_Problem requirements_
Across the following data, how many lines include the string "request"? Reply with the number and nothing more.

▬▬▬

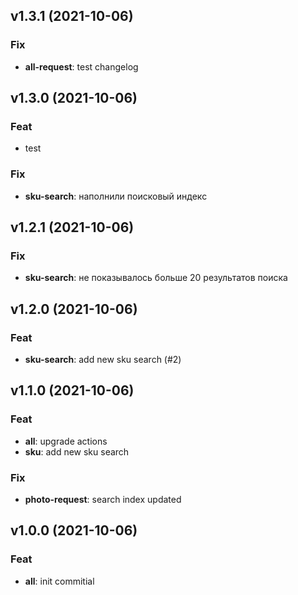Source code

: ## v1.3.1 (2021-10-06)

### Fix

- **all-request**: test changelog

## v1.3.0 (2021-10-06)

### Feat

- test

### Fix

- **sku-search**: наполнили поисковый индекс

## v1.2.1 (2021-10-06)

### Fix

- **sku-search**: не показывалось больше 20 результатов поиска

## v1.2.0 (2021-10-06)

### Feat

- **sku-search**: add new sku search (#2)

## v1.1.0 (2021-10-06)

### Feat

- **all**: upgrade actions
- **sku**: add new sku search

### Fix

- **photo-request**: search index updated

## v1.0.0 (2021-10-06)

### Feat

- **all**: init commitial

▬▬▬

_Task answer_
2